Флориан Зеллер и Франц Кафка

Если уж я начала с разговора о взаимоотношениях публики и искусства, то хочу обратить ваше внимание на недавнюю премьеру по пьесе «Перед уходом» Флориана Зеллера (невероятно популярного французского драматурга) в Таллиннском Городском театре. Режиссер — Хендрик Тоомпере. Удивительность спектакля, в частности, в том, что мы до самого конца не можем точно понять – кто из действующих лиц жив, а кто умер. Это неразличение жизни и смерти можно назвать деменцией в случае с персонажем Андруса Ваарика, можно считать появление на сцене героини Анне Реэманн плодом мечтаний и привычки, от которой невозможно отказаться, ее мужа (а на самом деле, она умерла), можно считать собственным дальтонизмом непонимание того, как моложавая женщина в исполнении Урсулы Ратасепп становится вдруг старше и старше и превращается в старуху за время недолгого чаепития.

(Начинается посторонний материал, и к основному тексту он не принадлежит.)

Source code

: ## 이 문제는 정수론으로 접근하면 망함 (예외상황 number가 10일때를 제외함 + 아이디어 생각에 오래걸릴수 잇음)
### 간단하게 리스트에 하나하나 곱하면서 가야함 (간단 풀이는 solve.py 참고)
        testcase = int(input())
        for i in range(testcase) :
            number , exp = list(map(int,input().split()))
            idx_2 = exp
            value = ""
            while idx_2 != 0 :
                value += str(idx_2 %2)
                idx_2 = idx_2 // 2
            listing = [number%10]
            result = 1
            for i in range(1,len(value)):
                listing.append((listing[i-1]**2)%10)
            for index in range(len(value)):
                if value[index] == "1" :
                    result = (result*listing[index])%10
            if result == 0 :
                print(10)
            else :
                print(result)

Но самое важное для меня в этом тонком и волнующем спектакле – огромное доверие к зрителю, которому дается право внутренне решить – что есть жизнь, а что есть смерть. Может быть, именно на этом доверии к зрителю, его уму, такту, интеллигентности, чуткости к актерской игре, где психологизм легко переходит в гротеск, – и строится диалог театра со своим партнером, соучастником действия, где всегда – в идеале – нужны двое: сцена и зал.

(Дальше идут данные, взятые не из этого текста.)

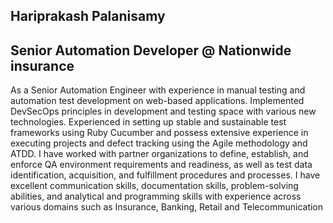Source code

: ## Hariprakash Palanisamy

## Senior Automation Developer @ Nationwide insurance

As a Senior Automation Engineer with experience in manual testing and automation test development on web-based applications. Implemented DevSecOps principles in development and testing space with various new technologies. Experienced in setting up stable and sustainable test frameworks using Ruby Cucumber and possess extensive experience in executing projects and defect tracking using the Agile methodology and ATDD. I have worked with partner organizations to define, establish, and enforce QA environment requirements and readiness, as well as test data identification, acquisition, and fulfillment procedures and processes. I have excellent communication skills, documentation skills, problem-solving abilities, and analytical and programming skills with experience across various domains such as Insurance, Banking, Retail and Telecommunication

Не сравнивая – я не пишу рецензию (да и не очень корректно сравнивать прославленных артистов с начинающими) –  я все-таки хочу рассказать еще об одной премьере, построенной именно на доверии к публике. Это выпускной спектакль Вильяндиской академии театрального искусства Тартуского университета, созданный при содействии Театра NUKU. По роману Франца Кафки «Процесс», режиссер - Таави Тыниссон.

Несомненна тематическая перекличка неразличений, непонимания, неосознания: человек, которого судят, за всё время судебно-следственного процесса над ним так и не узнает, в чем его вина, что ему инкриминируется, почему весь мир – всем своим кошмаром – ополчился против него. И если роман настаивает на том, что человека убивает бездумный и безличный молох государственной машины, то спектакль дает возможность зрителю выбрать из множества вариантов: может быть, человека судит его второе «я», может быть, он оказывается в стране своих кошмаров, может быть, у него отсутствует внятно выраженная личностная сущность, может быть, он сошел с ума, и так далее.

Мне хотелось, на самом деле, поговорить не о зрелищах, но об искусстве, которым необходимо кормить душу, а хлеб для души выращивается с не меньшим трудом, чем колосья на полях.